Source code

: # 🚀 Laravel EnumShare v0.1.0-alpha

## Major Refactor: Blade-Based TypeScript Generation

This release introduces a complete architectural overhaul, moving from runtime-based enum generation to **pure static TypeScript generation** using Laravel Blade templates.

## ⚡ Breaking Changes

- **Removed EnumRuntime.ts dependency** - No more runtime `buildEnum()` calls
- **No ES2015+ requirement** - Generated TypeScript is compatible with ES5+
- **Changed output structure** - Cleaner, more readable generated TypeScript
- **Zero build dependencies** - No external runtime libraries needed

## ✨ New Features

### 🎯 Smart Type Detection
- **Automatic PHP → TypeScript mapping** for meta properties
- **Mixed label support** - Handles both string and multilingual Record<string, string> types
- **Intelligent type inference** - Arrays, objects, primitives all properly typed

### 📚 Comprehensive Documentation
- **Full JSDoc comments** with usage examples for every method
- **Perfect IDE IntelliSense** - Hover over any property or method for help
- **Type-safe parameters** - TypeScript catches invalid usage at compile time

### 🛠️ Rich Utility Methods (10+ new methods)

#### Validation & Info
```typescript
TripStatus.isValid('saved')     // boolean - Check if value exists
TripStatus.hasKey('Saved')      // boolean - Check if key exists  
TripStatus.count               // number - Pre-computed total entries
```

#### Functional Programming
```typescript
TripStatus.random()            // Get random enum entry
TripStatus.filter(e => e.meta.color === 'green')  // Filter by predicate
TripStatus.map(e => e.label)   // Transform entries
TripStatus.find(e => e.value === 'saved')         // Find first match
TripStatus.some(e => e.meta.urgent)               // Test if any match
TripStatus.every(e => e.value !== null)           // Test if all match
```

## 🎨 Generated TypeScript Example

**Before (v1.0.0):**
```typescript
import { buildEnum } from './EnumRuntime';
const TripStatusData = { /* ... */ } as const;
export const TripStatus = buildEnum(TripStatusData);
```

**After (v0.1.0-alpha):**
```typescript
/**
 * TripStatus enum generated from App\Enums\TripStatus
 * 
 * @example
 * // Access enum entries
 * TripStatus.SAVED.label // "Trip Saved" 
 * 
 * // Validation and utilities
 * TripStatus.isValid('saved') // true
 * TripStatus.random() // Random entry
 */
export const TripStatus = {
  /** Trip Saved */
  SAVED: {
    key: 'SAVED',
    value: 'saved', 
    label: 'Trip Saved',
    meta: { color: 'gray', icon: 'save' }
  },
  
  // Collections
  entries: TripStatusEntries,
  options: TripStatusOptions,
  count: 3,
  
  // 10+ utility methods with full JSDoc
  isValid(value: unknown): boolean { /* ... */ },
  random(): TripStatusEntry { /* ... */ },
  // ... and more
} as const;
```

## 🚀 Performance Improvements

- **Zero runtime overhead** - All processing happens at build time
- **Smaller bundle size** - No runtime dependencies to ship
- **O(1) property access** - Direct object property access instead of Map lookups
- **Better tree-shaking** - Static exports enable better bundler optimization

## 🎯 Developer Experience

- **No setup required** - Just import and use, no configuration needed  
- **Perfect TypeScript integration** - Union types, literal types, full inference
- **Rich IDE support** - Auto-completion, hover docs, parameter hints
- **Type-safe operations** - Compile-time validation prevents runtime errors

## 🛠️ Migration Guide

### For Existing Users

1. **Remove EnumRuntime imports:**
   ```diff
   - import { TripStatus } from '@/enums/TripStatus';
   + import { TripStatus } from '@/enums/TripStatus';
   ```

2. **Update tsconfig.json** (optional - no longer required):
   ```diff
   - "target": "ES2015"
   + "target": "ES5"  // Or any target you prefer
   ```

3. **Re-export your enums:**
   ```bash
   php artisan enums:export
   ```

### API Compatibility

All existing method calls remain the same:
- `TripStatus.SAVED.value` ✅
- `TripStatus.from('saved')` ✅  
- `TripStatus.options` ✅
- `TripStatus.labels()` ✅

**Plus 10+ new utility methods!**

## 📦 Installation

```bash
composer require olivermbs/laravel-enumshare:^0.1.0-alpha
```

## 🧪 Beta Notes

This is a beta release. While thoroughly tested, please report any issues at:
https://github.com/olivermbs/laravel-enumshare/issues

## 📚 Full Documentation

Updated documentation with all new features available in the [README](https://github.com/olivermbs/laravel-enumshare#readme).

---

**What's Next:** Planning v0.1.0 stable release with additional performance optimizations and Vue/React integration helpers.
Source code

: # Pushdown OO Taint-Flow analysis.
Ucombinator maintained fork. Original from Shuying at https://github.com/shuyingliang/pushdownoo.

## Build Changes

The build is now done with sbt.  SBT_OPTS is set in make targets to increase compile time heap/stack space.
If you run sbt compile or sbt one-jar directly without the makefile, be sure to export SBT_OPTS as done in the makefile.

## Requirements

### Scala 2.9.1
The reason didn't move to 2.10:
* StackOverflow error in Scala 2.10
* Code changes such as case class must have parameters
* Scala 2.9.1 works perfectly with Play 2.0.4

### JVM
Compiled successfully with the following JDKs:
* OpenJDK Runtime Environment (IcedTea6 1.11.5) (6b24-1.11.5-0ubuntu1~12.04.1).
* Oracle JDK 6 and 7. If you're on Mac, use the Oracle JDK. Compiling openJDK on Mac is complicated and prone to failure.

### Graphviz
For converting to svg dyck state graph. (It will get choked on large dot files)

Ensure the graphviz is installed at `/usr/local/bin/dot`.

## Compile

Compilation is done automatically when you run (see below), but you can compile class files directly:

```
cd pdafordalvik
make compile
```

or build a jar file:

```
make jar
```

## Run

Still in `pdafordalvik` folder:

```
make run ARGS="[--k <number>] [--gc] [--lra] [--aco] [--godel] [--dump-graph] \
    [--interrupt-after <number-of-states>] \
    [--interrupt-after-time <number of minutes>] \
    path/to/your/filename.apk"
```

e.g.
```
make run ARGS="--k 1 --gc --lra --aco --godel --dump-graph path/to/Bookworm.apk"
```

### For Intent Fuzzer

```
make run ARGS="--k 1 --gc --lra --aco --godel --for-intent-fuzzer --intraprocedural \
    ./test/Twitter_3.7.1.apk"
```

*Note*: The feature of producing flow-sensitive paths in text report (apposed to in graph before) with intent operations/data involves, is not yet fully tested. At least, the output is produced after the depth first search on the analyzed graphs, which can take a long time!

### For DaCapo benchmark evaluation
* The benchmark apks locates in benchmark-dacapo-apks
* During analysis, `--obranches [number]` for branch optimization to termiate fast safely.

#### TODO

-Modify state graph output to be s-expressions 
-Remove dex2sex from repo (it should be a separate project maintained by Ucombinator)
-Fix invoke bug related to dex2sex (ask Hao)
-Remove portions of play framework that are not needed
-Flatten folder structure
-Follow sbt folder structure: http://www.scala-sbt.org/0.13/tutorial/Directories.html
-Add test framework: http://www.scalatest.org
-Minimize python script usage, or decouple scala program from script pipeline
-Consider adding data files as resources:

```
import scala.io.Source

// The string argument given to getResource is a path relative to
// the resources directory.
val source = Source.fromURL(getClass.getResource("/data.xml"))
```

**********

### Work to complete:
Every line that holds the word "your" should be copied from the records above.

### Answer below:
3. **Re-export your enums:**
    path/to/your/filename.apk"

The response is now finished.